*What the exercise asks*: Find the lines of the listing that contain the string "контроллера", and return them.

*Recorded data*:
..........
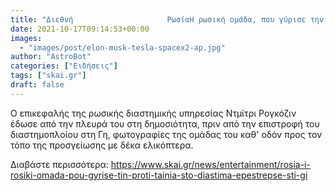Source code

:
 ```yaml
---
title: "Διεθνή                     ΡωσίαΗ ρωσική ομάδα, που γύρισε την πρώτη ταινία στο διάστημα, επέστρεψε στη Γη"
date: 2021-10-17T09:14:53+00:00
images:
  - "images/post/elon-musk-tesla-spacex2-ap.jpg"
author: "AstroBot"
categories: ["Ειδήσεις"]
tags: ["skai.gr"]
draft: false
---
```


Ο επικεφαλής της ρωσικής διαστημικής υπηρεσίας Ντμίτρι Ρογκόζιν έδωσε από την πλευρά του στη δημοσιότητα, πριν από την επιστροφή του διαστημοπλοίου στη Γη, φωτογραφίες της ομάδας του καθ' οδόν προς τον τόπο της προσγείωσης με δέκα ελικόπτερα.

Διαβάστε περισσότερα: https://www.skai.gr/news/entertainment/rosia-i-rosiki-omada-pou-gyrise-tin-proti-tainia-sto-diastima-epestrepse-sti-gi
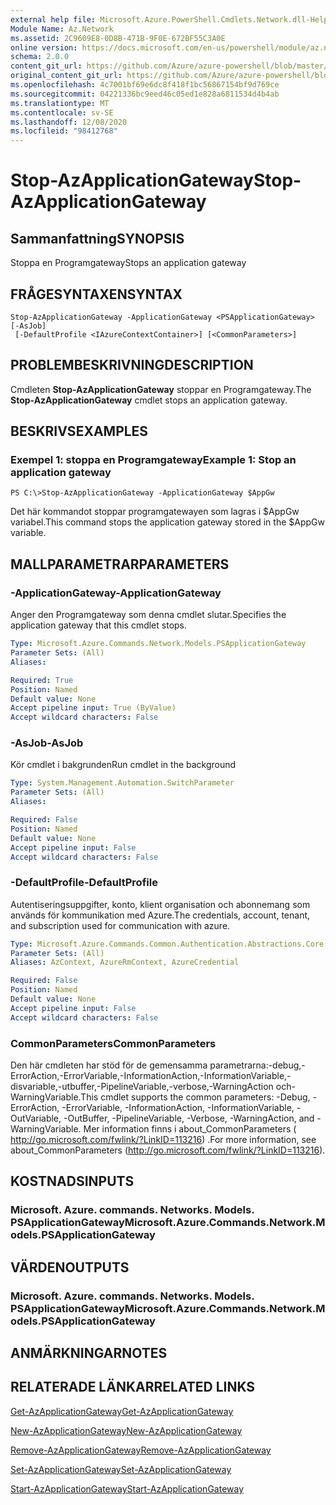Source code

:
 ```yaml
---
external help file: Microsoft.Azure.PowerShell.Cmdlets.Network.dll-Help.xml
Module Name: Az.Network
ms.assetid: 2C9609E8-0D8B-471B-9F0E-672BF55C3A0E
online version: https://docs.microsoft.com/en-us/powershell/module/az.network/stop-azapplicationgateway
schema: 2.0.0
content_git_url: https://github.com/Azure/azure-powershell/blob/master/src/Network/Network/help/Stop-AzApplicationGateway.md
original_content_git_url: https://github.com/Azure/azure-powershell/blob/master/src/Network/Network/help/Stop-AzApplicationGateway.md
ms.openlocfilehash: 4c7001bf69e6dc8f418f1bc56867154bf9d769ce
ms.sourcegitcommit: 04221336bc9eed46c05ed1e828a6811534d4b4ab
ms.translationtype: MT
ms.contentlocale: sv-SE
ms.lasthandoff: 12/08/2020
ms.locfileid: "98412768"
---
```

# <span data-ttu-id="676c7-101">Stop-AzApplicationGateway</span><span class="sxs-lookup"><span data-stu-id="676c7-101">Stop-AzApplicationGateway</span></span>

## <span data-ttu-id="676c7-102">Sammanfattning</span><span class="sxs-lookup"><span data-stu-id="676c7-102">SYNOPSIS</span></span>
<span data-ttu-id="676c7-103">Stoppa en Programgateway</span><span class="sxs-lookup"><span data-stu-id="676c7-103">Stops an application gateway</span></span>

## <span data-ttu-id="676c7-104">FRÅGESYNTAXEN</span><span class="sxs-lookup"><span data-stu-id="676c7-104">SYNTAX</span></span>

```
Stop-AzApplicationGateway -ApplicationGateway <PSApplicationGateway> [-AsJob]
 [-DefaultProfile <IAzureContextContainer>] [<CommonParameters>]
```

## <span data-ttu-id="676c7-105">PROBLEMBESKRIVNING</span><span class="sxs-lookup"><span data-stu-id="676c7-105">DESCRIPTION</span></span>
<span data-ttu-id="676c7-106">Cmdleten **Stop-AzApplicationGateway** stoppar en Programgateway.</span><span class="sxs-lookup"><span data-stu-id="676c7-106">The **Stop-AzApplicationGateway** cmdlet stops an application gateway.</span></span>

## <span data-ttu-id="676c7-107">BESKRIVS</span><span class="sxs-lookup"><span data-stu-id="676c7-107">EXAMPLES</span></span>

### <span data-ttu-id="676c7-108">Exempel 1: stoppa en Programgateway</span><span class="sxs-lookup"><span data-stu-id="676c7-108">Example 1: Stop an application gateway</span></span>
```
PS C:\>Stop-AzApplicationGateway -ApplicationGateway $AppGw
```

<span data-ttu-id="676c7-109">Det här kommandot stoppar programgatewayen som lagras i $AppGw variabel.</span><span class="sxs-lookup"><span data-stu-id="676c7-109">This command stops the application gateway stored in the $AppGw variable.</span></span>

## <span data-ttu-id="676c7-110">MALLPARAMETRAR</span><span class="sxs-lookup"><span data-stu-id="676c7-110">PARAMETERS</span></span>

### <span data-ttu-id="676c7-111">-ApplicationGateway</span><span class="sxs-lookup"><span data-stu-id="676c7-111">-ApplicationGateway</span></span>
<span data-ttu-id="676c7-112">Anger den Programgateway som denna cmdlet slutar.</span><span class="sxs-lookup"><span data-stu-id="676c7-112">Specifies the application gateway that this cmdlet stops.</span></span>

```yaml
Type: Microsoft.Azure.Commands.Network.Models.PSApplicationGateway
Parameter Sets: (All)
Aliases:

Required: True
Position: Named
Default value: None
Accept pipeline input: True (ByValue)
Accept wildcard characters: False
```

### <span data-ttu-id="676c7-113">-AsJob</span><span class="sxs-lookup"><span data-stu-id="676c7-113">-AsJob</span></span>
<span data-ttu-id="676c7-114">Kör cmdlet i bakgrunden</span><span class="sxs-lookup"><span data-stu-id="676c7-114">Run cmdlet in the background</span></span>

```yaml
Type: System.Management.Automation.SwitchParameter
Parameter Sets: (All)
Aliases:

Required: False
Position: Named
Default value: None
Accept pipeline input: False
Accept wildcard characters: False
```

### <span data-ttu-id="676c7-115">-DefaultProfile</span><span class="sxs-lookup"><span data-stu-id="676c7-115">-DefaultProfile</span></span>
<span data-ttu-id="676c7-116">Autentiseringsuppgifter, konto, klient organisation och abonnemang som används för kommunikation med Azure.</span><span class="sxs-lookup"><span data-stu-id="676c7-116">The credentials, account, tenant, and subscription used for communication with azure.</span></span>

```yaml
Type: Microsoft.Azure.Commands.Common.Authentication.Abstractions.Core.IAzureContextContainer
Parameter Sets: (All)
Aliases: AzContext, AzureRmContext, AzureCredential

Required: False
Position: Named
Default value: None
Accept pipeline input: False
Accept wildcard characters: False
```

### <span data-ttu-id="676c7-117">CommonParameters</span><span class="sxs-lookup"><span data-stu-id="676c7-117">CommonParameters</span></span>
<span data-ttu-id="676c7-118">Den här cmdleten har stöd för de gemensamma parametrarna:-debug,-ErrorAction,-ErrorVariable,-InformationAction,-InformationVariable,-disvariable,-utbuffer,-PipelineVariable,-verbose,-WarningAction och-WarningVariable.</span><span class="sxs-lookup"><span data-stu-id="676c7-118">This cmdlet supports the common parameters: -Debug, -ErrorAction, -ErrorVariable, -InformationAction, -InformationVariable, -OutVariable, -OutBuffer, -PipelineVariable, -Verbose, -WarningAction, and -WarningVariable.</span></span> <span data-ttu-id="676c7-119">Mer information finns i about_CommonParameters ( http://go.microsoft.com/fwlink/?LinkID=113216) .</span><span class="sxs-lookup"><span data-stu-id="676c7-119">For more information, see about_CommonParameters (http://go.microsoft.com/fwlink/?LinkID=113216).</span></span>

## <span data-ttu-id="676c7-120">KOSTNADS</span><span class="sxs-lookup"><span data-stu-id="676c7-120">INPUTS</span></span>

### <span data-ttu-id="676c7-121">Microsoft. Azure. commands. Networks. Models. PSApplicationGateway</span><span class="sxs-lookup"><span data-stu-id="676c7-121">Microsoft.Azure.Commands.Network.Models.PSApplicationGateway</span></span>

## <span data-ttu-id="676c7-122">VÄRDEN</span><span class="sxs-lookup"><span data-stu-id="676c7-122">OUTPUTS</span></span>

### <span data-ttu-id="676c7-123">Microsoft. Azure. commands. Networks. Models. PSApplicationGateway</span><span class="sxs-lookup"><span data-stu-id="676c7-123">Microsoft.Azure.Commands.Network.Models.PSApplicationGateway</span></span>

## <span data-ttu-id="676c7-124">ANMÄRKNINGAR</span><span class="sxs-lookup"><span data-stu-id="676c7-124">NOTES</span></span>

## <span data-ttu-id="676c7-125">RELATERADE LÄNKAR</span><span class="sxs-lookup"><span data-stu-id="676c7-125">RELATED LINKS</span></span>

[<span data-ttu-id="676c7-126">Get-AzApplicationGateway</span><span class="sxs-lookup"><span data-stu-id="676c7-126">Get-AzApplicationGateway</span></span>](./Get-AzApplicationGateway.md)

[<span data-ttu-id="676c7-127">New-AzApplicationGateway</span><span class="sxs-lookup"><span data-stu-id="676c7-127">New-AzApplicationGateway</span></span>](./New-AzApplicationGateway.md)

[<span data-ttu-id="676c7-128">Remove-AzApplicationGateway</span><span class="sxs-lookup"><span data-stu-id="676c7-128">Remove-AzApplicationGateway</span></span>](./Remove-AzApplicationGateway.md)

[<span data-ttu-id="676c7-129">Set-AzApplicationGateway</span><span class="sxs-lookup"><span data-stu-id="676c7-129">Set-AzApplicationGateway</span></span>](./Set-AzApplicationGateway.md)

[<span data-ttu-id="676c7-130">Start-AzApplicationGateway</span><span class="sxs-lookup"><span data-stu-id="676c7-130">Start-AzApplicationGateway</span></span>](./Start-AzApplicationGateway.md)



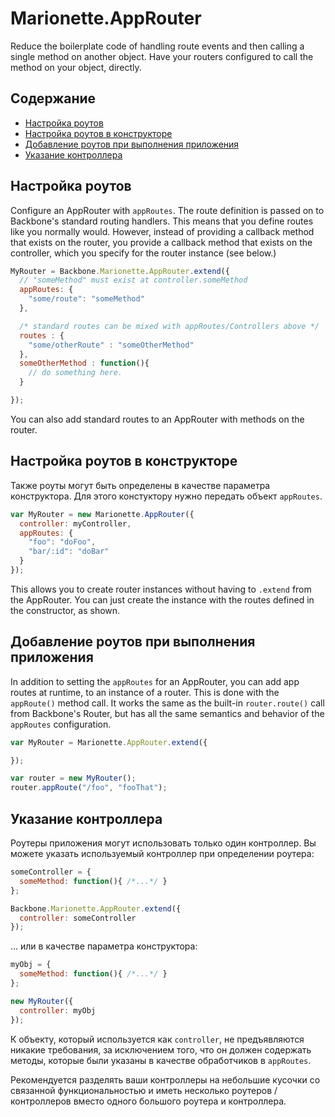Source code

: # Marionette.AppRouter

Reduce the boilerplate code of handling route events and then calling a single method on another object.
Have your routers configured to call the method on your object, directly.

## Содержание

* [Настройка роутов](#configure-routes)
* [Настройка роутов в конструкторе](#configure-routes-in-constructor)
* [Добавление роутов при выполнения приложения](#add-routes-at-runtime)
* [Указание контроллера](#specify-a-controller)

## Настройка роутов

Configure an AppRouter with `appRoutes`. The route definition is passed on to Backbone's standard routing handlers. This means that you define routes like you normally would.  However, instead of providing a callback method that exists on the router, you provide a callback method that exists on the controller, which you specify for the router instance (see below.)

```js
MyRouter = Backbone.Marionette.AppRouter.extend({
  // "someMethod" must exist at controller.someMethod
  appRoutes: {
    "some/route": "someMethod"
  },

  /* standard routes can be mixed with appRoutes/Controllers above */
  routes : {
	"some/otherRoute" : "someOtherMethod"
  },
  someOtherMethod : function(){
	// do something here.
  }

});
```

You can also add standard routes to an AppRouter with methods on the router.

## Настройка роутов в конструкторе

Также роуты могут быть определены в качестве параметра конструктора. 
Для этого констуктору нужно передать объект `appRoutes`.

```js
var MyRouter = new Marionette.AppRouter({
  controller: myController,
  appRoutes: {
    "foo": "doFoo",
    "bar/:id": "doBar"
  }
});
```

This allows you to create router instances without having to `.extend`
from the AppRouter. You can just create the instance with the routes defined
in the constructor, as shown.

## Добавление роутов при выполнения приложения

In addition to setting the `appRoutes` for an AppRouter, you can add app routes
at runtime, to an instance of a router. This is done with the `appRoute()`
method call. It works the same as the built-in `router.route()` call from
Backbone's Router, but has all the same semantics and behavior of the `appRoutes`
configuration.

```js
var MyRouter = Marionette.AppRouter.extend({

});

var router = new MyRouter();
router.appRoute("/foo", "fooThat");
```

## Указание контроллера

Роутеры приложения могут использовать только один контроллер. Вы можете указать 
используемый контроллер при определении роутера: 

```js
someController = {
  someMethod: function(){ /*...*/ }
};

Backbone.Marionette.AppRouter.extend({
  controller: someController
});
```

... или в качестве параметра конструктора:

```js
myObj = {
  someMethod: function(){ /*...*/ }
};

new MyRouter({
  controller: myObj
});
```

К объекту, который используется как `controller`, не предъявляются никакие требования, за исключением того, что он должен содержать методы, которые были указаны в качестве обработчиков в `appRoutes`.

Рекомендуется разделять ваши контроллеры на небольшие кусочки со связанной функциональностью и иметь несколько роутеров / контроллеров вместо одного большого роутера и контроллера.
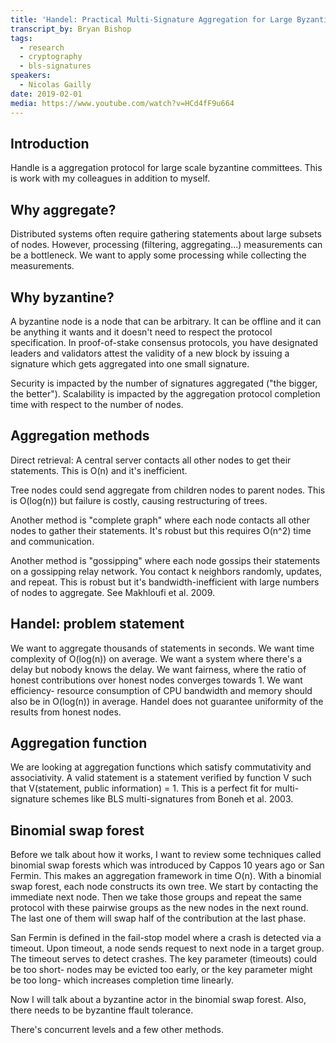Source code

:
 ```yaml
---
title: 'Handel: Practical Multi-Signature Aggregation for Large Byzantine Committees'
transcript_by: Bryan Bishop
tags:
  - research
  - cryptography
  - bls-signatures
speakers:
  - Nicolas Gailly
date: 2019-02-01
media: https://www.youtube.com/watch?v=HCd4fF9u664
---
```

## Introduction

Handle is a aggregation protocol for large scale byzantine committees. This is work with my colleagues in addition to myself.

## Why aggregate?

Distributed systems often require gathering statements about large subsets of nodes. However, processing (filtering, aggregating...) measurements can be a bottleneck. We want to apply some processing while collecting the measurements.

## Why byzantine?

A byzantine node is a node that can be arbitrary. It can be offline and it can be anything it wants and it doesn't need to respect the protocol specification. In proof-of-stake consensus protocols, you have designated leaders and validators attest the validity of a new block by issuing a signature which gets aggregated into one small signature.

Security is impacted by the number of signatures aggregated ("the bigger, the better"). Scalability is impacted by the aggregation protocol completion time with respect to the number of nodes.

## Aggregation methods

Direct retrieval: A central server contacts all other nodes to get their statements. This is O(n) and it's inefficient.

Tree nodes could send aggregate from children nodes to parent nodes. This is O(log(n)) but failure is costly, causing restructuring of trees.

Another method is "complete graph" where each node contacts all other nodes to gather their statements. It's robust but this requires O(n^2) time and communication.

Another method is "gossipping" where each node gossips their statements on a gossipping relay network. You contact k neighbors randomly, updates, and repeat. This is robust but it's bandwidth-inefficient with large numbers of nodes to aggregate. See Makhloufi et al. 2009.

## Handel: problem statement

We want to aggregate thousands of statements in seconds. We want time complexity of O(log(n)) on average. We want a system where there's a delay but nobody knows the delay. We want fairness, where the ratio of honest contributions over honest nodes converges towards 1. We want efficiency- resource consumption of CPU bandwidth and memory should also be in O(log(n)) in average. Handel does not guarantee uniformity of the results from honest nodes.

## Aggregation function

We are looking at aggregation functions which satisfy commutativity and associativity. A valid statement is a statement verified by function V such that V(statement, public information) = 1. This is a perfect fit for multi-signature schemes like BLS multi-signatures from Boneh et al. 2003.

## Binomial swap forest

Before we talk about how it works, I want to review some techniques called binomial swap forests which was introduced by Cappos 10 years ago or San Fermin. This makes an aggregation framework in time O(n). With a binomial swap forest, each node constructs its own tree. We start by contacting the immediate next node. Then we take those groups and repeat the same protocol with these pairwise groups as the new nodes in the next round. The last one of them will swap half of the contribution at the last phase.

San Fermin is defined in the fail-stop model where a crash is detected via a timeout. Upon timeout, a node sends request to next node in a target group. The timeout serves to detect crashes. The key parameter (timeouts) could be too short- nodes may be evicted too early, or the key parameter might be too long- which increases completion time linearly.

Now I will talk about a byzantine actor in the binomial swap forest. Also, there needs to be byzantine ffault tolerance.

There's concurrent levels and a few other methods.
..........
*Expected answer*:
* [Указание контроллера](#specify-a-controller)
## Указание контроллера
Рекомендуется разделять ваши контроллеры на небольшие кусочки со связанной функциональностью и иметь несколько роутеров / контроллеров вместо одного большого роутера и контроллера.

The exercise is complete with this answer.